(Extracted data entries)
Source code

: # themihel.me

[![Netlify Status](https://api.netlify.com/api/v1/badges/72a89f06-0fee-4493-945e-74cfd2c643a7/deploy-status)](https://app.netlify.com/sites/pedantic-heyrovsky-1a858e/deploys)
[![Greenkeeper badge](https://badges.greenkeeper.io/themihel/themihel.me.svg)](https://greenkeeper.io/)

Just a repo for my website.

- Task instructions: From the records above, pull out every line containing the word "badges".

- Expected output:
[![Netlify Status](https://api.netlify.com/api/v1/badges/72a89f06-0fee-4493-945e-74cfd2c643a7/deploy-status)](https://app.netlify.com/sites/pedantic-heyrovsky-1a858e/deploys)
[![Greenkeeper badge](https://badges.greenkeeper.io/themihel/themihel.me.svg)](https://greenkeeper.io/)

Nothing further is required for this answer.